Re: CQL 3 and wide rows

Posted by Maciej Miklas <ma...@gmail.com>.

yes :)

On 20 May 2014, at 14:24, Jack Krupansky <ja...@basetechnology.com> wrote:

> To keep the terminology clear, your “row_key” is actually the “partition key”, and “wide_row_column” is actually a “clustering column”, and the combination of your row_key and wide_row_column is a “compound primary key”.
>  
> -- Jack Krupansky
>  
> From: Aaron Morton
> Sent: Tuesday, May 20, 2014 3:06 AM
> To: Cassandra User
> Subject: Re: CQL 3 and wide rows
>  
> In a CQL 3 table the only **column** names are the ones defined in the table, in the example below there are three column names. 
>  
>  
>>> CREATE TABLE keyspace.widerow (
>>> row_key text,
>>> wide_row_column text,
>>> data_column text,
>>> PRIMARY KEY (row_key, wide_row_column));
>>>  
>>> Check out, for example, http://www.datastax.com/dev/blog/schema-in-cassandra-1-1.
>  
> Internally there may be more **cells** ( as we now call the internal columns). In the example above each value for row_key will create a single partition (as we now call internal storage engine rows). In each of those partitions there will be cells for each CQL 3 row that has the same row_key, those cells will use a Composite for the name. The first part of the composite will be the value of the wide_row_column and the second will be the literal name of the non primary key columns.
>  
> IMHO Wide partitions (storage engine rows) are more prevalent in CQL3 than thrift models.
>  
>> But still - I do not see Iteration, so it looks to me that CQL 3 is limited when compared to CLI/Hector.
> Now days you can do pretty much everything you can in cli. Provide an example and we may be able to help.
>  
> Cheers
> Aaron
>  
> -----------------
> Aaron Morton
> New Zealand
> @aaronmorton
>  
> Co-Founder & Principal Consultant
> Apache Cassandra Consulting
> http://www.thelastpickle.com
>  
> On 20/05/2014, at 8:18 am, Maciej Miklas <ma...@gmail.com> wrote:
> 
>> Hi James,
>>  
>> Clustering is based on rows. I think that you meant not clustering columns, but compound columns. Still all columns belong to single table and are stored within single folder on one computer. And it looks to me (but I’am not sure) that CQL 3 driver loads all column names into memory - which is confusing to me.
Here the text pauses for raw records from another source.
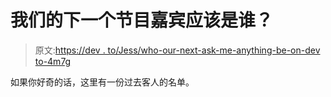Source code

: # 我们的下一个节目嘉宾应该是谁？

> 原文:[https://dev . to/Jess/who-our-next-ask-me-anything-be-on-dev to-4m7g](https://dev.to/jess/who-should-our-next-ask-me-anything-guest-be-on-devto-4m7g)

如果你好奇的话，这里有一份过去客人的名单。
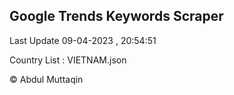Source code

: 

## Google Trends Keywords Scraper 
 
Last Update 09-04-2023 , 20:54:51

Country List :
VIETNAM.json



© Abdul Muttaqin 
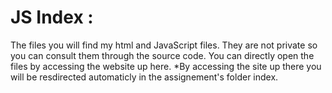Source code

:# JS Index :
The files you will find my html and JavaScript files.
They are not private so you can consult them through the source code.
You can directly open the files by accessing the website up here.
*By accessing the site up there you will be resdirected automaticly in the assignement's folder index.
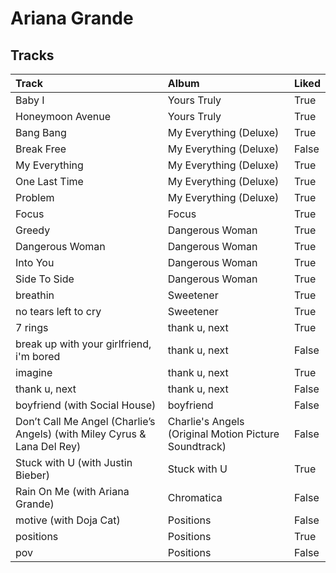 # Ariana Grande

## Tracks

| Track                                                                    | Album                                                 | Liked   |
|:-------------------------------------------------------------------------|:------------------------------------------------------|:--------|
| Baby I                                                                   | Yours Truly                                           | True    |
| Honeymoon Avenue                                                         | Yours Truly                                           | True    |
| Bang Bang                                                                | My Everything (Deluxe)                                | True    |
| Break Free                                                               | My Everything (Deluxe)                                | False   |
| My Everything                                                            | My Everything (Deluxe)                                | True    |
| One Last Time                                                            | My Everything (Deluxe)                                | True    |
| Problem                                                                  | My Everything (Deluxe)                                | True    |
| Focus                                                                    | Focus                                                 | True    |
| Greedy                                                                   | Dangerous Woman                                       | True    |
| Dangerous Woman                                                          | Dangerous Woman                                       | True    |
| Into You                                                                 | Dangerous Woman                                       | True    |
| Side To Side                                                             | Dangerous Woman                                       | True    |
| breathin                                                                 | Sweetener                                             | True    |
| no tears left to cry                                                     | Sweetener                                             | True    |
| 7 rings                                                                  | thank u, next                                         | True    |
| break up with your girlfriend, i'm bored                                 | thank u, next                                         | False   |
| imagine                                                                  | thank u, next                                         | True    |
| thank u, next                                                            | thank u, next                                         | False   |
| boyfriend (with Social House)                                            | boyfriend                                             | False   |
| Don’t Call Me Angel (Charlie’s Angels) (with Miley Cyrus & Lana Del Rey) | Charlie's Angels (Original Motion Picture Soundtrack) | False   |
| Stuck with U (with Justin Bieber)                                        | Stuck with U                                          | True    |
| Rain On Me (with Ariana Grande)                                          | Chromatica                                            | False   |
| motive (with Doja Cat)                                                   | Positions                                             | False   |
| positions                                                                | Positions                                             | True    |
| pov                                                                      | Positions                                             | False   |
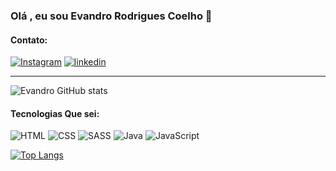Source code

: ### Olá , eu sou Evandro Rodrigues Coelho 👋
#### Contato:
[![Instagram](https://img.shields.io/badge/Instagram-E4405F?style=for-the-badge&logo=instagram&logoColor=white)](https://www.instagram.com/evandro_rc0/)
[![linkedin](https://img.shields.io/badge/LinkedIn-0077B5?style=for-the-badge&logo=linkedin&logoColor=white)](https://www.linkedin.com/in/evandro-coelho-b425601a4/)
<hr>

![Evandro GitHub stats](https://github-readme-stats.vercel.app/api?username=EvandroRodriguesCoelho2&show_icons=true&theme=radical)


#### Tecnologias Que sei:
![HTML](https://img.shields.io/badge/HTML5-E34F26?style=for-the-badge&logo=html5&logoColor=white)
![CSS](https://img.shields.io/badge/CSS3-1572B6?style=for-the-badge&logo=css3&logoColor=white)
![SASS](https://img.shields.io/badge/Sass-CC6699?style=for-the-badge&logo=sass&logoColor=white)
![Java](https://img.shields.io/badge/Java-ED8B00?style=for-the-badge&logo=java&logoColor=white)
![JavaScript](https://img.shields.io/badge/JavaScript-F7DF1E?style=for-the-badge&logo=javascript&logoColor=black)

[![Top Langs](https://github-readme-stats.vercel.app/api/top-langs/?username=EvandroRodriguesCoelho2&layout=compact)](https://github.com/anuraghazra/github-readme-stats)
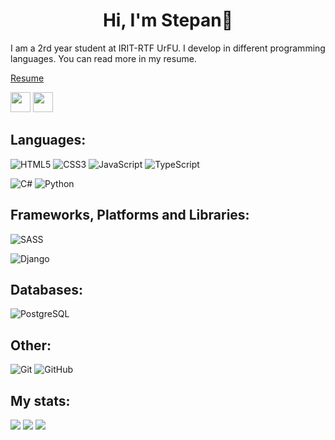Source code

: <h1 align="center"> Hi, I'm Stepan👋</h1>

I am a 2rd year student at IRIT-RTF UrFU. I develop in different programming languages. 
You can read more in my resume.

[Resume](https://drive.google.com/file/d/1f8A4O_9sQaa5sL33Lh4lPcKfMbhvYh1S/view?usp=sharing)


<p align="left">
  <a href="https://t.me/stepa_who"><img width="32" src="https://raw.githubusercontent.com/raitonoberu/round-icons/master/128/telegram.png"></a>
  <a href="https://vk.com/stepan_urfu"><img width="32" src="https://raw.githubusercontent.com/raitonoberu/round-icons/master/128/vkontakte.png"></a>
</p>

## Languages:

![HTML5](https://img.shields.io/badge/html5-%23E34F26.svg?style=for-the-badge&logo=html5&logoColor=white)
![CSS3](https://img.shields.io/badge/css3-%231572B6.svg?style=for-the-badge&logo=css3&logoColor=white)
![JavaScript](https://img.shields.io/badge/javascript-%23323330.svg?style=for-the-badge&logo=javascript&logoColor=%23F7DF1E)
![TypeScript](https://img.shields.io/badge/typescript-%23007ACC.svg?style=for-the-badge&logo=typescript&logoColor=white)

![C#](https://img.shields.io/badge/c%23-%23239120.svg?style=for-the-badge&logo=csharp&logoColor=white)
![Python](https://img.shields.io/badge/python-3670A0?style=for-the-badge&logo=python&logoColor=ffdd54)

## Frameworks, Platforms and Libraries:

![SASS](https://img.shields.io/badge/SASS-hotpink.svg?style=for-the-badge&logo=SASS&logoColor=white)


![Django](https://img.shields.io/badge/django-%23092E20.svg?style=for-the-badge&logo=django&logoColor=white)

## Databases:

![PostgreSQL](https://img.shields.io/badge/postgres-%23316192.svg?style=for-the-badge&logo=postgresql&logoColor=white)


## Other:

![Git](https://img.shields.io/badge/git-%23F05033.svg?style=for-the-badge&logo=git&logoColor=white)
![GitHub](https://img.shields.io/badge/github-%23121011.svg?style=for-the-badge&logo=github&logoColor=white)

## My stats:

![](https://github-profile-summary-cards.vercel.app/api/cards/profile-details?username=extremalslayer-gh&theme=tokyonight)
![](https://github-profile-summary-cards.vercel.app/api/cards/repos-per-language?username=extremalslayer-gh&theme=tokyonight) ![](https://github-profile-summary-cards.vercel.app/api/cards/stats?username=extremalslayer-gh&theme=tokyonight)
From one side we have wide row, but we load whole into ram…..
>>  
>> My understanding of wide row is a row that supports millions of columns, or similar things like map or set. In CLI you would generate column names (or use compound columns) to simulate set or map,  in CQL 3 you would use some static names plus Map or Set structures, or you could still alter table and have large number of columns. But still - I do not see Iteration, so it looks to me that CQL 3 is limited when compared to CLI/Hector.
>>  
>>  
>> Regards,
>> Maciej
>>  
>> On 19 May 2014, at 17:30, James Campbell <ja...@breachintelligence.com> wrote:
>> 
>>> Maciej,
>>>  
>>> In CQL3 "wide rows" are expected to be created using clustering columns.  So while the schema will have a relatively smaller number of named columns, the effect is a wide row.  For example:
>>>  
>>> CREATE TABLE keyspace.widerow (
>>> row_key text,
>>> wide_row_column text,
>>> data_column text,
>>> PRIMARY KEY (row_key, wide_row_column));
>>>  
>>> Check out, for example, http://www.datastax.com/dev/blog/schema-in-cassandra-1-1.
>>>  
>>> James
>>> From: Maciej Miklas <ma...@gmail.com>
>>> Sent: Monday, May 19, 2014 11:20 AM
>>> To: user@cassandra.apache.org
>>> Subject: CQL 3 and wide rows
>>>  
>>> Hi *,
>>>  
>>> I’ve checked DataStax driver code for CQL 3, and it looks like the column names for particular table are fully loaded into memory, it this true?
>>>  
>>> Cassandra should support wide rows, meaning tables with millions of columns. Knowing that, I would expect kind of iterator for column names. Am I missing something here?
>>>  
>>>  
>>> Regards,
>>> Maciej Miklas
>> 
>>  
> 
>

Re: CQL 3 and wide rows

Posted by Jack Krupansky <ja...@basetechnology.com>.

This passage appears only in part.